» **Work required**
If a line in the entries contains the string "Delta", include that line in your answer.

» **Extracted entries**
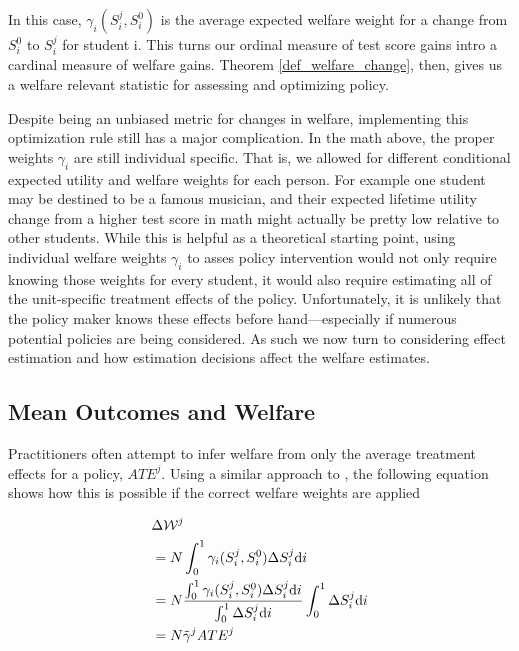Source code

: \documentclass[12pt]{article}
\theoremstyle{definition}
\theoremstyle{definition}
\theoremstyle{definition}
\theoremstyle{definition}
\begin{document}
   
 
    In this case, $\gamma_i(S_i^j, S_i^0) $ is the average expected welfare weight for a change from $S_i^0$ to $S_i^j$ for student i. This turns our ordinal measure of test score gains intro a cardinal measure of welfare gains. Theorem \ref{def_welfare_change}, then, gives us a welfare relevant statistic for assessing and optimizing policy.

 Despite being an unbiased metric for changes in welfare, implementing this optimization rule still has a major complication. In the math above, the proper weights  $\gamma_i$ are still individual specific. That is, we allowed for different conditional expected utility and welfare weights for each person. For example one student may be destined to be a famous musician, and their expected lifetime utility change from a higher test score in math might actually be pretty low relative to other students. While this is helpful as a theoretical starting point, using individual welfare weights  $\gamma_i$ to asses policy intervention would not only require knowing those weights for every student, it would also require estimating all of the unit-specific treatment effects of the policy. Unfortunately, it is unlikely that the policy maker knows these effects before hand---especially if numerous potential policies are being considered. As such we now turn to considering effect estimation and how estimation decisions affect the welfare estimates.
    
    
    \subsection{Mean Outcomes and Welfare}

    Practitioners often attempt to infer welfare from only the average treatment effects for a policy, $ATE^j$. Using a similar approach to  \cite{Keyser_2020}, the following equation shows how this is possible if the correct welfare weights are applied


    \begin{align}
           & \Delta \mathcal{W}^j \\
           &  = N \int_0^1 \gamma_i(S_i^j, S_i^0) \Delta S^j_i \text{d}i\\
           & = N \frac{\int_0^1 \gamma_i(S_i^j, S_i^0) \Delta S^j_i \text{d}i}{\int_0^1 \Delta S^j_i \text{d}i} \int_0^1 \Delta S^j_i \text{d}i \\
           & =  N \Tilde{\gamma}^j ATE^j 
    \end{align}
\end{document}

» **Answer to this task**
           & \Delta \mathcal{W}^j \\
           &  = N \int_0^1 \gamma_i(S_i^j, S_i^0) \Delta S^j_i \text{d}i\\
           & = N \frac{\int_0^1 \gamma_i(S_i^j, S_i^0) \Delta S^j_i \text{d}i}{\int_0^1 \Delta S^j_i \text{d}i} \int_0^1 \Delta S^j_i \text{d}i \\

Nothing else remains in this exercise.